Now, let me tell you about how in a moment of obviously coffee crazed insanity, I signed myself up to run the Broad Street 10-miler with my company in May.
I repeat… I. am. not. a. runner.
After we got confirmation that we were all in fact running, (There is a lottery system thing so there was a chance our team wouldn’t get selected.) my first thought was “shit.”
I am not a runner.
What running demon from hell possessed me and signed me up?! Now I work out. I can walk the hell out of a treadmill. I can do a nice run/walk interval thing around my neighborhood. I have even completed the Jillian Michaels 90 day workout dvds. I however, do not run for extended periods of time. (Unless something is chasing me or there is an ice cream truck that also sells great boots or I’m in elementary school being forced to do the presidential fitness test. I still can not touch my toes in a metal box.)

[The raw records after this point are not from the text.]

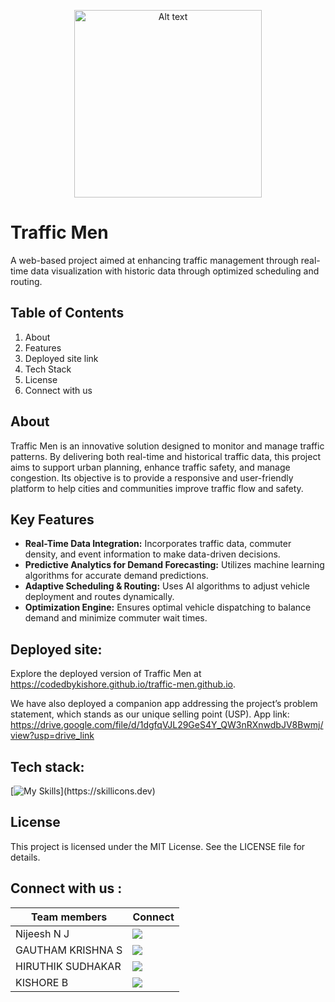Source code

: <p align="center">
  <img src="https://github.com/user-attachments/assets/d63ec84a-0758-4869-b212-8f7c4acca1a8" alt="Alt text" width="300">
</p>

# Traffic Men 
A web-based project aimed at enhancing traffic management through real-time data visualization with historic data through optimized scheduling and routing.

## Table of Contents

1) About
2) Features
3) Deployed site link
4) Tech Stack
5) License
6) Connect with us

## About

Traffic Men is an innovative solution designed to monitor and manage traffic patterns. By delivering both real-time and historical traffic data, this project aims to support urban planning, enhance traffic safety, and manage congestion. Its objective is to provide a responsive and user-friendly platform to help cities and communities improve traffic flow and safety.


## Key Features

- **Real-Time Data Integration:** Incorporates traffic data, commuter density, and event information to make data-driven decisions.
- **Predictive Analytics for Demand Forecasting:** Utilizes machine learning algorithms for accurate demand predictions.
- **Adaptive Scheduling & Routing:** Uses AI algorithms to adjust vehicle deployment and routes dynamically.
- **Optimization Engine:** Ensures optimal vehicle dispatching to balance demand and minimize commuter wait times.



## Deployed site:

Explore the deployed version of Traffic Men at https://codedbykishore.github.io/traffic-men.github.io.

We have also deployed a companion app addressing the project’s problem statement, which stands as our unique selling point (USP).
App link: https://drive.google.com/file/d/1dgfqVJL29GeS4Y_QW3nRXnwdbJV8Bwmj/view?usp=drive_link


## Tech stack:

[![My Skills](https://skillicons.dev/icons?i=html,css,java,python,gcp,figma,vscode,git,js,sklearn,matlab,pycharm,androidstudio,bsd,bootstrap,)](https://skillicons.dev)

## License
This project is licensed under the MIT License. See the LICENSE file for details.

## Connect with us :

Team members  | Connect 
------------- | ---------------------------------------------------------------------------------------------------------------------------------------------------------------------
Nijeesh N J   |  [<img src="https://img.shields.io/badge/linkedin-%230077B5.svg?&style=for-the-badge&logo=linkedin&logoColor=white" />](https://linkedin.com/in/nijeesh-nj-062468285)
GAUTHAM KRISHNA S  | [<img src="https://img.shields.io/badge/linkedin-%230077B5.svg?&style=for-the-badge&logo=linkedin&logoColor=white" />](https://linkedin.com/in/heyitsgautham)
HIRUTHIK SUDHAKAR   |  [<img src="https://img.shields.io/badge/linkedin-%230077B5.svg?&style=for-the-badge&logo=linkedin&logoColor=white" />](https://linkedin.com/in/hiruthik-sudhakar)
KISHORE B     |  [<img src="https://img.shields.io/badge/linkedin-%230077B5.svg?&style=for-the-badge&logo=linkedin&logoColor=white" />](https://linkedin.com/in/k-i-s-h-o-r-e)




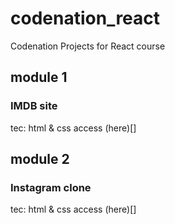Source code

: # codenation_react
Codenation Projects for React course

## module 1
### IMDB site
tec: html & css
access (here)[]

## module 2
### Instagram clone
tec: html & css
access (here)[]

Now one of my very best friends IS a runner. In fact, she just ran the Hershey half marathon this past October. She has been talking about how great it felt and how awesome it was to have a goal in exercising that wasn’t “to lose weight”. I blame her for me signing up for this.
So once i got over the “holy shit” of it. I started training. Let me tell you I’m only a week in to training and when I got on the treadmill with the intent to run the first time, I only ran 1.25 miles. I walked the rest. The next time I ran 1.75 miles. This Saturday I ran 2 miles fully! and then ran/walked another 2. Yet, I am not a runner. Or am I?

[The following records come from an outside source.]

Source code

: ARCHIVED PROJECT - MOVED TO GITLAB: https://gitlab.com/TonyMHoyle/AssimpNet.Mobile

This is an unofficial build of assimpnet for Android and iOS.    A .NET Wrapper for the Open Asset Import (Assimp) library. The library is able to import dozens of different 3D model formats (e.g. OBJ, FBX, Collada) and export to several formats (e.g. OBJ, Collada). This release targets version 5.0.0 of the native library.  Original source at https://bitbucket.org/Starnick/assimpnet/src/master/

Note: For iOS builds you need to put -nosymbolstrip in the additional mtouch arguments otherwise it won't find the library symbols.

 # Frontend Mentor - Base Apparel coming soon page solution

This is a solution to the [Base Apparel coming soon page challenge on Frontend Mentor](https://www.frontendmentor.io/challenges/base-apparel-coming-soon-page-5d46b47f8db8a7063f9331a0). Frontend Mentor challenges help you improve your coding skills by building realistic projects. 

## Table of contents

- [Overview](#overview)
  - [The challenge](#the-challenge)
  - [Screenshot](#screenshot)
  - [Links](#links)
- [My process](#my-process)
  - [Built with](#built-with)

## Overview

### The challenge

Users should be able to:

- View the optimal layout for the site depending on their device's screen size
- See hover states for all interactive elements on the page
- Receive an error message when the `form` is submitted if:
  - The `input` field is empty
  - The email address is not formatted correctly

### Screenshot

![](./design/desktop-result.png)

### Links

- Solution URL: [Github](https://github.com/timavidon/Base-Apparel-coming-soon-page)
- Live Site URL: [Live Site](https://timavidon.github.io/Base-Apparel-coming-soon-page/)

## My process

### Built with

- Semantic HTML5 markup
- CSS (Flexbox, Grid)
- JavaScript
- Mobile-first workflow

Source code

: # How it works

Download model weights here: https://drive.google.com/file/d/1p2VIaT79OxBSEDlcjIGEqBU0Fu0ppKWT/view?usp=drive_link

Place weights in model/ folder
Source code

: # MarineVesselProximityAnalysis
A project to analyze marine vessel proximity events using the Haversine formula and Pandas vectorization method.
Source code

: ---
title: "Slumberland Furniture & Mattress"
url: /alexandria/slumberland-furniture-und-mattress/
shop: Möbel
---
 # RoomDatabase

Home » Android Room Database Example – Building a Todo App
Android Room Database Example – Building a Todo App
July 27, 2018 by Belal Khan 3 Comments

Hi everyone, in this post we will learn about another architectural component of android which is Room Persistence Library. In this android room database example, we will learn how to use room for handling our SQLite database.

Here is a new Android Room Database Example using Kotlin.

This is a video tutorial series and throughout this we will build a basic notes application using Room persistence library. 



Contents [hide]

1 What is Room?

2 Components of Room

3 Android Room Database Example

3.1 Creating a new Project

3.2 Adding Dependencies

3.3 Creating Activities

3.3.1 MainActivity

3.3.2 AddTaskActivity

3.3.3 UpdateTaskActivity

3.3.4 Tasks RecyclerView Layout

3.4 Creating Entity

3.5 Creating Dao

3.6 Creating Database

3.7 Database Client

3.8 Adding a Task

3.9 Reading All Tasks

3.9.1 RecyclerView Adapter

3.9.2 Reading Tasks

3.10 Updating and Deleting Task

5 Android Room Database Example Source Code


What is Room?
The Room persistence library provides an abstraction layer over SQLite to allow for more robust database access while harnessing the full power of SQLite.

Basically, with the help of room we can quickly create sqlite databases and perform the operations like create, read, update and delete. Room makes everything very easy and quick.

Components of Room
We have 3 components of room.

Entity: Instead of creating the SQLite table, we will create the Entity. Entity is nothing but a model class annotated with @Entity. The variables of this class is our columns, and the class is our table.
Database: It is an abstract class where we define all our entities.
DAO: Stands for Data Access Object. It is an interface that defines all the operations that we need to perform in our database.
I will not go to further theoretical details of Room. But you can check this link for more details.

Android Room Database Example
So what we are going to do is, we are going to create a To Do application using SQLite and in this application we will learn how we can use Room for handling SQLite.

Are you picking up where I’m going here yet? I’m 30 years old and until now I have never ever called myself a runner. As I was doing just that thing though, I had to question, what defines a runner? Am I not running? Am I not giving it my best shot?
I realized that, in my mind, to call yourself a runner, you needed to run marathons. Or at least a 5k or something. I also told myself stories about how hard running was and that I couldn’t do it. I didn’t like running. My knees got tired and my legs and I couldn’t breathe after a few minutes and on and on.
That first time running, I’ll admit was tough. There is a point for me where I want to quit and walk. I can feel my legs are sore and tired. My breathing is heavy. I kept going though and amazingly, it got easier. Each time I run I go a little farther now and each time, it gets a little easier! I still run slow and probably look more like a water buffalo than a gazelle. (A term my friend who is a runner now and I came up with) I’m trying though and while I may not quite feel like a runner yet. I can’t tell myself the story that I’m not a runner anymore because…well… I just might be.
We tell ourselves stories every day about what we can and can’t do. Sometimes we need to challenge those stories to see if they are true or if we want to change them. Maybe you are a runner and didn’t know it? Maybe you are an artist? Maybe you can get that job? If we don’t challenge the stories we tell ourselves, we will never grow or move forward.
Challenge a story you tell yourself. You might just find you’re a runner too.